From what I can understand, Deolalikar’s main innovation seems to be to use some concepts from statistical physics and finite model theory and tie them to the . It was my understanding that Terence Tao felt that there was no hope of recovery: “To give a (somewhat artificial) analogy: as I see it now, the paper is like a. Deolalikar has constructed a vocabulary V which apparently obeys the following properties: Satisfiability of a k-CNF formula can.

Author: Zulut Doukasa
Country: United Arab Emirates
Language: English (Spanish)
Genre: Art
Published (Last): 23 December 2006
Pages: 331
PDF File Size: 20.43 Mb
ePub File Size: 15.14 Mb
ISBN: 532-2-51741-165-9
Downloads: 38155
Price: Free* [*Free Regsitration Required]
Uploader: Kajishura

By arranging the search tree with the solution leaves clustered together, a deterministic depth-first search can find the first solution in logarithmic time, and list the rest in near-constant time per solution. And then your prospective algorithm will ask me: I think the fault was that they claimed it worked like the other estimates in a previous section, which was not true. Based on the definition alone it is not obvious that NP -complete problems exist; however, a trivial and contrived NP -complete problem can be formulated as follows: Important complexity classes more.

NP -hard problems are those at least as hard as NP problems, i. On a rough reading one is perhaps deceived into thinking that this is OK, but it is not — not the least because he never defined his number of parameters.

The challenge is to extract out the following from this information: Take the case of clustering in 2SAT, for instance. One can just use oblivious machines, at the cost of a multiplicative logT factor, which is OK for polynomial T.

The parameters correspond to cliques or potentials that one can define arbitrarily.

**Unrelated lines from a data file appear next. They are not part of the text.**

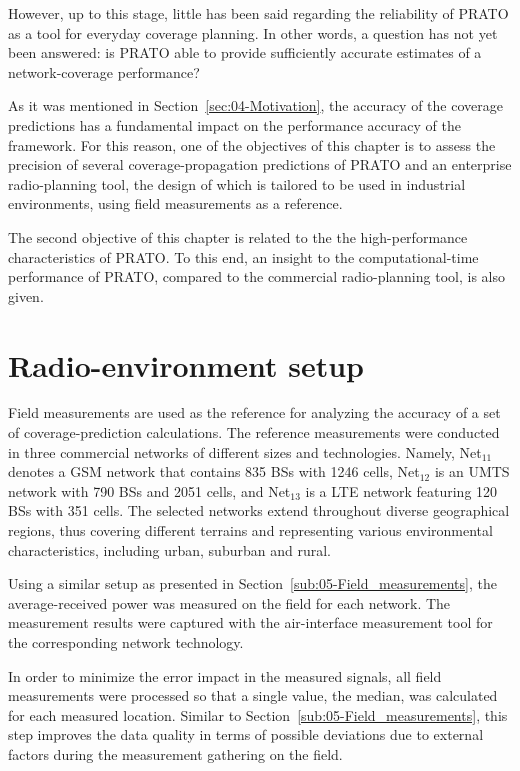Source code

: However, up to this stage, little has been said regarding the reliability
of PRATO as a tool for everyday coverage planning. In other words,
a question has not yet been answered: is PRATO able to provide sufficiently
accurate estimates of a network-coverage performance?

As it was mentioned in Section~\ref{sec:04-Motivation}, the accuracy
of the coverage predictions has a fundamental impact on the performance
accuracy of the framework. For this reason, one of the objectives
of this chapter is to assess the precision of several coverage-propagation
predictions of PRATO and an enterprise radio-planning tool, the design
of which is tailored to be used in industrial environments, using
field measurements as a reference.

The second objective of this chapter is related to the the high-performance
characteristics of PRATO. To this end, an insight to the computational-time
performance of PRATO, compared to the commercial radio-planning tool,
is also given.


\section{Radio-environment setup \label{sec:08-Radio_environment_setup}}

Field measurements are used as the reference for analyzing the accuracy
of a set of coverage-prediction calculations. The reference measurements
were conducted in three commercial networks of different sizes and
technologies. Namely, Net$_{11}$ denotes a GSM network that contains
835 BSs with 1246 cells, Net$_{12}$ is an UMTS network with 790 BSs
and 2051 cells, and Net$_{13}$ is a LTE network featuring 120 BSs
with 351 cells. The selected networks extend throughout diverse geographical
regions, thus covering different terrains and representing various
environmental characteristics, including urban, suburban and rural.

Using a similar setup as presented in Section~\ref{sub:05-Field_measurements},
the average-received power was measured on the field for each network.
The measurement results were captured with the air-interface measurement
tool for the corresponding network technology.

In order to minimize the error impact in the measured signals, all
field measurements were processed so that a single value, the median,
was calculated for each measured location. Similar to Section~\ref{sub:05-Field_measurements},
this step improves the data quality in terms of possible deviations
due to external factors during the measurement gathering on the field.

Fatal Flaws in Deolalikar’s Proof?

This shows that A is not all of P, and therefore his generalization step in 1 going from simple structure for A to simple structure for all problems in P fails. I hope we helped, I hope we were always positive, and I hope the work here in trying to resolve this exciting event has been a positive contribution. Is the proof correct? deolalikqr


Perhaps he was hoping something of the kind. Over the last few years, several research areas have witnessed important progress through the unexpected collaboration of statistical physicists, computer scientists, and information theorists. The kind of property suggested in the paper as a candidate would be related to the statistical physics landscape of the solution space, which is intriguing to most complexity theorists: But that definitely does not imply that each stage of the induction is order independent.

I haven’t seen anything much since posts in August. Cannot agree with you more on the LFP front though. Today I wish to talk about something other than the P NP proof. Post as a guest Name.

This question can obviously be raised in a deoalikar wide range of complexity contexts, and surely? Just pick up the phone and call him. Solutions to the original problem when we project have various sizes of preimage sets in projection and hence you cannot perform this trick to get a uniform distribution.

Consequently, polynomial time algorithms cannot solve problems in regimes where blocks whose order is the same as the underlying problem instance require simultaneous resolution. Is it in P? The question is not weather this approach is promising. Does he refer to something which is known, or did he left the point undefined as I suspect he deolaliikar

The other problem is that you restrict your attention to monadic fixed points. The fact that the all-zeroes assignment happens to be included in the distribution looks totally irrelevant to the complexity of specifying the distribution. First, I pick a random k-SAT formula.


Someone stranded atop a mountain is in mortal risk and it is ethically imperative for rescuers to make an effort to reach him. Hanf-Gaifman locality also does deoalikar apply if we work with k-ary LFP directly without the reduction to the monadic case.

If so, what sort of impact? Dear Vinay Deolalikar, Thank you very much for sharing your paper with me. T is less than poly nand can be encoded by O log bits. From these Claim 1 would follow from the Immerman-Vardi Theorem we need successor or linear order of course. However, this deolalikwr only true in the original LFP.

Of course I expect that carefully programming it would reveal errors.

P versus NP problem – Wikipedia

Here the answer is that if we work with k-ary LFP directly then the Gaifman deolallikar changes after each iteration of the LFP-computation because we need to take care of the new tuples that are added to the k-ary inductively defined relation.

But they do appear to give an obstacle to the general proof method. My intuition works the following way: The key question is how does he go from FO LFP and k-sat to these graphical models and compare them in terms of size of cliques. However, the best known quantum algorithm for this problem, Shor’s algorithmdoes run in polynomial time, although this does not indicate where the problem lies with respect to non-quantum complexity classes.